Leviathan’s Master: The Wreck of the World’s Largest Sailing Ship
David M. Quinn
Review by Carol Buchanan

The leviathan of this short novel is the Thomas W. Lawson, a 7-masted schooner and the largest sailing ship ever built, which went down in a hurricane off Britain’s Scilly Isles on December 13, 1907. Her captain, or master, George W. Dow, and one other crewman survived the wreck. In Leviathan’s Master, David Quinn tells the story in first person from Dow’s perspective as he recuperates from his injuries.

Dow’s voice is clear and engaging, and Dow is a likable character, but Quinn does not appear to have made up his mind whether he is writing a fictionalized biography of Leviathan’s master or telling the story of the shipwreck.

And therein lies the novel’s central problem. Quinn attempts to do both. In my opinion, he succeeds better with the autobiography. When Dow reflects on his own life, I was sympathetic, but when he narrates his recollection of the shipwreck to a London reporter, I was not caught up in it. I should have been, because it was a harrowing experience for Dow. It could have been harrowing for the reader, but by using the device of the interview, the author kept me at a distance from the suffering on board as the ship broke up. For example, Dow says,

“Our voyage was forecasted to take fifteen days or so. It took us twenty-four. I think that second blow [storm] lasted about four days. As I recall, it began on December 1st or 2nd. Before it blew itself out, we were running with bare poles – all but six sails in tatters and those left were well furled. The winds blew us forward at such a rate. I would judge our speed at twelve knots or so – without canvas! Seamen took turns at the wheel for two-hour shifts – such was the mental effort required. They fought valiantly to keep the Lawson before the wind. Our days were like wakeful nightmares. Our nights were nearly sleepless. The sounds that ‘tin can’ made were unlike any I’d ever heard in almost fifty years at sea, in good weather or foul.”
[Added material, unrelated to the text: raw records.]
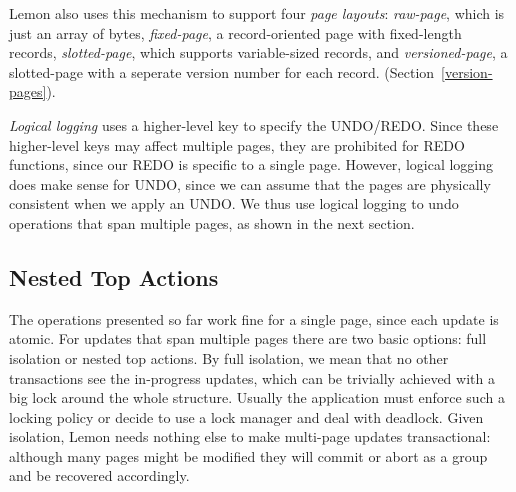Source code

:\documentclass[10pt,letterpaper,twocolumn,english]{article}
\newcommand{\yad}{Lemon\xspace}
\begin{document}

\yad also uses this mechanism to support four {\em page layouts}: 
{\em raw-page}, which is just an array of
bytes, {\em fixed-page}, a record-oriented page with fixed-length records,
{\em slotted-page}, which supports variable-sized records, and 
{\em versioned-page},  a slotted-page with a seperate version number for 
each record. (Section~\ref{version-pages}).  

{\em Logical logging} uses a higher-level key to specify the
UNDO/REDO.  Since these higher-level keys may affect multiple pages,
they are prohibited for REDO functions, since our REDO is specific to
a single page.  However, logical logging does make sense for UNDO,
since we can assume that the pages are physically consistent when we
apply an UNDO.  We thus use logical logging to undo operations that
span multiple pages, as shown in the next section.




\subsection{Nested Top Actions}
\label{nested-top-actions}

The operations presented so far work fine for a single page, since
each update is atomic.  For updates that span multiple pages there 
are two basic options: full isolation or nested top actions.
By full isolation, we mean that no other transactions see the
in-progress updates, which can be trivially achieved with a big lock
around the whole structure.  Usually the application must enforce 
such a locking policy or decide to use a lock manager and deal with 
deadlock.  Given isolation, \yad needs nothing else to
make multi-page updates transactional: although many pages might be
modified they will commit or abort as a group and be recovered
accordingly.
\end{document}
The reporter, Francis Dagenham, does not come into the story until the beginning of chapter 4, so the reader must wait until then to read the narrative of the wreck. For all that time, I thought the book was mistakenly titled and the story was about Dow’s recovery.

Throughout the book, Dow’s injuries and his guilt torment him. As master of the ship, in retrospect he made a bad decision. He tells Dagenham how he came to make the disastrous choice to ride out the storm instead of fleeing before it.

The pilot, a local man, came on board to guide the ship to safety. When, Dow says, he asked him what he thought of their current position, he said:

“’I suggest that you make way tonight, as you are nearly surrounded by rocks and ledges. The tide now ebbs away to the west.’

“With the gravest expression I could muster, I told him, ‘Out of the question. My crew and ship are incapable of such a maneuver. The Lawson wears poorly in the best of conditions. Without adequate sails, without open waters, without a more experienced crew – tacking’ [turning around] ‘would be impossible. Our anchors, five tons each, are well set. Surely a tug will arrive by morning!’

“’I mean no disrespect, Captain,’” he said. ‘But your anchors will not hold against these seas.’”

As Dow learned before sunrise, the pilot was right.

Quinn uses an interesting combination of present and past tenses that I haven’t seen in many novels, but he makes it work. Dow’s convalescence and his troubling guilt is written in first person present, but events of his life that occur prior to his recovery, including the wreck, are told in first person past tense. The author handles the tense changes well. At no time was I confused about when the action took place.

In addition, Quinn’s style fits the formal presentations of the era, but used in a present day story, it would sound stilted. For example, Dow tells Dagenham:

“I was about forty or fifty feet above the deck when the ship hit. She rolled progressively over onto her starboard beam. The sound of steel grinding against granite was eerie, like the trumpeting of a charging elephant, I imagine. The ripping hull gave out metallic reports, as steel plates parted from underlying skeletal beams. No. 7 mast, seventeen tons of once impressive solidity, now wavered, snapping the three tons of wire rigging that once held it erect.”

By specifying the weights (“seventeen tons” and “three tons”), the author makes the story sound like a research report. These intrusive details help to keep the reader from feeling the terror of men whose ship screams as the storm tears it apart.

For all its problems, though, Leviathan’s Master is an engaging story of the Captain’s internal struggles, and he emerges as a likable, but tormented, man who made a decision that cost the lives of all but two, including the pilot.